> _Task description_:
Every entry needs to be reproduced exactly.

*** Begin section ***

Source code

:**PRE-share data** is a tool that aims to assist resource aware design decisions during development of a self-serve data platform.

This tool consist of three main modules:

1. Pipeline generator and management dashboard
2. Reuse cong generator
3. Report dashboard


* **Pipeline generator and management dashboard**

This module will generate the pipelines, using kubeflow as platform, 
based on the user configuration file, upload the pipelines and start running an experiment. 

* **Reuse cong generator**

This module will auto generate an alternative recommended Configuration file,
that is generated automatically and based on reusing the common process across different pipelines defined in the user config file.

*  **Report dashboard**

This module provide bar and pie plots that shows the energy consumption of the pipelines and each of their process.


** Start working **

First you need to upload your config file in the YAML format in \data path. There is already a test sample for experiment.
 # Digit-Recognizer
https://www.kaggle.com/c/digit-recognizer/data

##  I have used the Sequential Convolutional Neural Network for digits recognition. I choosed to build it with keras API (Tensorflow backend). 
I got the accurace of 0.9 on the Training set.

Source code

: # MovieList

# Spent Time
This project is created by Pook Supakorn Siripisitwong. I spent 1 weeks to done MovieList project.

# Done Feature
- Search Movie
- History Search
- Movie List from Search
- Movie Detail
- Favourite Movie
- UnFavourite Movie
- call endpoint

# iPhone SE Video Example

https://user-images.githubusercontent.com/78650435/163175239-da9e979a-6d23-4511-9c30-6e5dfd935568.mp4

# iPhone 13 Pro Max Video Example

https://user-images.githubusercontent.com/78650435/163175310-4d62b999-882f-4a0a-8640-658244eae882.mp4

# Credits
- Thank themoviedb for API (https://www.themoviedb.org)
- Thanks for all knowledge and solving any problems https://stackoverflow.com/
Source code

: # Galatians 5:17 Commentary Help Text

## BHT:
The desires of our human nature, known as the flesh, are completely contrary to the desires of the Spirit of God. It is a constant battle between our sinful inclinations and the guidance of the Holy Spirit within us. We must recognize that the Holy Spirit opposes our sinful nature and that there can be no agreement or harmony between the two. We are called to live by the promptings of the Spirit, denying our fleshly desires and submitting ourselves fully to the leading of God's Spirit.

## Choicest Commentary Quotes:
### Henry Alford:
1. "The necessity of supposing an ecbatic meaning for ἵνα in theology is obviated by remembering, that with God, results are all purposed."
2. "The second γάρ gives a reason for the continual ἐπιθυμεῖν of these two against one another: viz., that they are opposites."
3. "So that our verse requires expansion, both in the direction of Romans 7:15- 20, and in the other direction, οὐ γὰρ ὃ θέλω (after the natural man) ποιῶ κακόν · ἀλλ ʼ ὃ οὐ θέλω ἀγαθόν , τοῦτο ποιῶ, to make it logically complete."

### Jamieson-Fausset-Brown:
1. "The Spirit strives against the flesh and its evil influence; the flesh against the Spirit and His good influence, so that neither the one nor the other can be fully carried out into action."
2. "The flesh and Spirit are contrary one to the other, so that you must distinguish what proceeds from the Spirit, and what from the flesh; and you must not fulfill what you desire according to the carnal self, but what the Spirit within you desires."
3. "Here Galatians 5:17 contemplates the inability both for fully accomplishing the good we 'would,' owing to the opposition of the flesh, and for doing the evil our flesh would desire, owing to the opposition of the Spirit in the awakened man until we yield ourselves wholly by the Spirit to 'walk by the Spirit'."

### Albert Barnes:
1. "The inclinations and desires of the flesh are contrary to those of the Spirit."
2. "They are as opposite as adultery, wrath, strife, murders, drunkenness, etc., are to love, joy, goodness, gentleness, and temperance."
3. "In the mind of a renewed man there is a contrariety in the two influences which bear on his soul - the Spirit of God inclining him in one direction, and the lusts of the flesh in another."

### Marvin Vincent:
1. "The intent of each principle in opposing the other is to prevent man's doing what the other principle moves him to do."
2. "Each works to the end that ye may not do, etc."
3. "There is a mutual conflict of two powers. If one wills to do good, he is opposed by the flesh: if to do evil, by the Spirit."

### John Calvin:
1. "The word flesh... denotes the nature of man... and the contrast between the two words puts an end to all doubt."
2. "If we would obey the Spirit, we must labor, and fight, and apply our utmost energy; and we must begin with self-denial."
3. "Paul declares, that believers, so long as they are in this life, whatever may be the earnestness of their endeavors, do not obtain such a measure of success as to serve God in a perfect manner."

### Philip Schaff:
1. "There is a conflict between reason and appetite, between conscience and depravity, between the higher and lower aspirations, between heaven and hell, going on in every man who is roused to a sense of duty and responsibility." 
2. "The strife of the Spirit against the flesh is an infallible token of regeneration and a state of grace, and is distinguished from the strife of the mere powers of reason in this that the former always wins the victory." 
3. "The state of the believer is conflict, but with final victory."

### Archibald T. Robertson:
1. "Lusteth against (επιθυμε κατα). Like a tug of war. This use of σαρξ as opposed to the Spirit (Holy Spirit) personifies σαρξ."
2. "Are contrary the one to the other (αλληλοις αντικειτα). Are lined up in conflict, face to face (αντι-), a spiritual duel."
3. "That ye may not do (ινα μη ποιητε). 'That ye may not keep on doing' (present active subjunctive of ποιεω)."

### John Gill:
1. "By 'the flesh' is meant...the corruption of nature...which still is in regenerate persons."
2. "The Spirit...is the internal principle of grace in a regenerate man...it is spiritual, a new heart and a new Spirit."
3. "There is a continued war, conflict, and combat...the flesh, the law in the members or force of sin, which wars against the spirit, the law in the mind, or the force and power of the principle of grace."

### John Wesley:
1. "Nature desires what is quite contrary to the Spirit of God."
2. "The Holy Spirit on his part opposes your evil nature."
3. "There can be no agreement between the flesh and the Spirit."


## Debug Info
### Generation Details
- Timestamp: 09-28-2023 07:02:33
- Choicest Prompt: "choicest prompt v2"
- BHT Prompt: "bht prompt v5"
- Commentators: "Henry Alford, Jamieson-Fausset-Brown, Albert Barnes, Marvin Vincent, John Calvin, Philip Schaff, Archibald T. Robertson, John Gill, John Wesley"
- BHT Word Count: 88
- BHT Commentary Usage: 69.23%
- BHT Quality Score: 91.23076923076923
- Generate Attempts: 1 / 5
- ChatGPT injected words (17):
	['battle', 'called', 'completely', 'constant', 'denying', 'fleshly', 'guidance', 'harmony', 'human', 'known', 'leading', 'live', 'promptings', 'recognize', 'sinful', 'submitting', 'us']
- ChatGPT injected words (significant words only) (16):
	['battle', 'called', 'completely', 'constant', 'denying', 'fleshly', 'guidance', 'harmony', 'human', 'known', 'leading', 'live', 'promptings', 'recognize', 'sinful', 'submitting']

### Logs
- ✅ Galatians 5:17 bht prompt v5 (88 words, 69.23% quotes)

*** End section ***

> _Answer for this exercise_:
Source code

:**PRE-share data** is a tool that aims to assist resource aware design decisions during development of a self-serve data platform.

This tool consist of three main modules:

1. Pipeline generator and management dashboard
2. Reuse cong generator
3. Report dashboard


* **Pipeline generator and management dashboard**

This module will generate the pipelines, using kubeflow as platform, 
based on the user configuration file, upload the pipelines and start running an experiment. 

* **Reuse cong generator**

This module will auto generate an alternative recommended Configuration file,
that is generated automatically and based on reusing the common process across different pipelines defined in the user config file.

*  **Report dashboard**

This module provide bar and pie plots that shows the energy consumption of the pipelines and each of their process.


** Start working **

First you need to upload your config file in the YAML format in \data path. There is already a test sample for experiment.
 # Digit-Recognizer
https://www.kaggle.com/c/digit-recognizer/data

##  I have used the Sequential Convolutional Neural Network for digits recognition. I choosed to build it with keras API (Tensorflow backend). 
I got the accurace of 0.9 on the Training set.

Source code

: # MovieList

# Spent Time
This project is created by Pook Supakorn Siripisitwong. I spent 1 weeks to done MovieList project.

# Done Feature
- Search Movie
- History Search
- Movie List from Search
- Movie Detail
- Favourite Movie
- UnFavourite Movie
- call endpoint

# iPhone SE Video Example

https://user-images.githubusercontent.com/78650435/163175239-da9e979a-6d23-4511-9c30-6e5dfd935568.mp4

# iPhone 13 Pro Max Video Example

https://user-images.githubusercontent.com/78650435/163175310-4d62b999-882f-4a0a-8640-658244eae882.mp4

# Credits
- Thank themoviedb for API (https://www.themoviedb.org)
- Thanks for all knowledge and solving any problems https://stackoverflow.com/
Source code

: # Galatians 5:17 Commentary Help Text

## BHT:
The desires of our human nature, known as the flesh, are completely contrary to the desires of the Spirit of God. It is a constant battle between our sinful inclinations and the guidance of the Holy Spirit within us. We must recognize that the Holy Spirit opposes our sinful nature and that there can be no agreement or harmony between the two. We are called to live by the promptings of the Spirit, denying our fleshly desires and submitting ourselves fully to the leading of God's Spirit.

## Choicest Commentary Quotes:
### Henry Alford:
1. "The necessity of supposing an ecbatic meaning for ἵνα in theology is obviated by remembering, that with God, results are all purposed."
2. "The second γάρ gives a reason for the continual ἐπιθυμεῖν of these two against one another: viz., that they are opposites."
3. "So that our verse requires expansion, both in the direction of Romans 7:15- 20, and in the other direction, οὐ γὰρ ὃ θέλω (after the natural man) ποιῶ κακόν · ἀλλ ʼ ὃ οὐ θέλω ἀγαθόν , τοῦτο ποιῶ, to make it logically complete."

### Jamieson-Fausset-Brown:
1. "The Spirit strives against the flesh and its evil influence; the flesh against the Spirit and His good influence, so that neither the one nor the other can be fully carried out into action."
2. "The flesh and Spirit are contrary one to the other, so that you must distinguish what proceeds from the Spirit, and what from the flesh; and you must not fulfill what you desire according to the carnal self, but what the Spirit within you desires."
3. "Here Galatians 5:17 contemplates the inability both for fully accomplishing the good we 'would,' owing to the opposition of the flesh, and for doing the evil our flesh would desire, owing to the opposition of the Spirit in the awakened man until we yield ourselves wholly by the Spirit to 'walk by the Spirit'."

### Albert Barnes:
1. "The inclinations and desires of the flesh are contrary to those of the Spirit."
2. "They are as opposite as adultery, wrath, strife, murders, drunkenness, etc., are to love, joy, goodness, gentleness, and temperance."
3. "In the mind of a renewed man there is a contrariety in the two influences which bear on his soul - the Spirit of God inclining him in one direction, and the lusts of the flesh in another."

### Marvin Vincent:
1. "The intent of each principle in opposing the other is to prevent man's doing what the other principle moves him to do."
2. "Each works to the end that ye may not do, etc."
3. "There is a mutual conflict of two powers. If one wills to do good, he is opposed by the flesh: if to do evil, by the Spirit."

### John Calvin:
1. "The word flesh... denotes the nature of man... and the contrast between the two words puts an end to all doubt."
2. "If we would obey the Spirit, we must labor, and fight, and apply our utmost energy; and we must begin with self-denial."
3. "Paul declares, that believers, so long as they are in this life, whatever may be the earnestness of their endeavors, do not obtain such a measure of success as to serve God in a perfect manner."

### Philip Schaff:
1. "There is a conflict between reason and appetite, between conscience and depravity, between the higher and lower aspirations, between heaven and hell, going on in every man who is roused to a sense of duty and responsibility." 
2. "The strife of the Spirit against the flesh is an infallible token of regeneration and a state of grace, and is distinguished from the strife of the mere powers of reason in this that the former always wins the victory." 
3. "The state of the believer is conflict, but with final victory."

### Archibald T. Robertson:
1. "Lusteth against (επιθυμε κατα). Like a tug of war. This use of σαρξ as opposed to the Spirit (Holy Spirit) personifies σαρξ."
2. "Are contrary the one to the other (αλληλοις αντικειτα). Are lined up in conflict, face to face (αντι-), a spiritual duel."
3. "That ye may not do (ινα μη ποιητε). 'That ye may not keep on doing' (present active subjunctive of ποιεω)."

### John Gill:
1. "By 'the flesh' is meant...the corruption of nature...which still is in regenerate persons."
2. "The Spirit...is the internal principle of grace in a regenerate man...it is spiritual, a new heart and a new Spirit."
3. "There is a continued war, conflict, and combat...the flesh, the law in the members or force of sin, which wars against the spirit, the law in the mind, or the force and power of the principle of grace."

### John Wesley:
1. "Nature desires what is quite contrary to the Spirit of God."
2. "The Holy Spirit on his part opposes your evil nature."
3. "There can be no agreement between the flesh and the Spirit."


## Debug Info
### Generation Details
- Timestamp: 09-28-2023 07:02:33
- Choicest Prompt: "choicest prompt v2"
- BHT Prompt: "bht prompt v5"
- Commentators: "Henry Alford, Jamieson-Fausset-Brown, Albert Barnes, Marvin Vincent, John Calvin, Philip Schaff, Archibald T. Robertson, John Gill, John Wesley"
- BHT Word Count: 88
- BHT Commentary Usage: 69.23%
- BHT Quality Score: 91.23076923076923
- Generate Attempts: 1 / 5
- ChatGPT injected words (17):
	['battle', 'called', 'completely', 'constant', 'denying', 'fleshly', 'guidance', 'harmony', 'human', 'known', 'leading', 'live', 'promptings', 'recognize', 'sinful', 'submitting', 'us']
- ChatGPT injected words (significant words only) (16):
	['battle', 'called', 'completely', 'constant', 'denying', 'fleshly', 'guidance', 'harmony', 'human', 'known', 'leading', 'live', 'promptings', 'recognize', 'sinful', 'submitting']

### Logs
- ✅ Galatians 5:17 bht prompt v5 (88 words, 69.23% quotes)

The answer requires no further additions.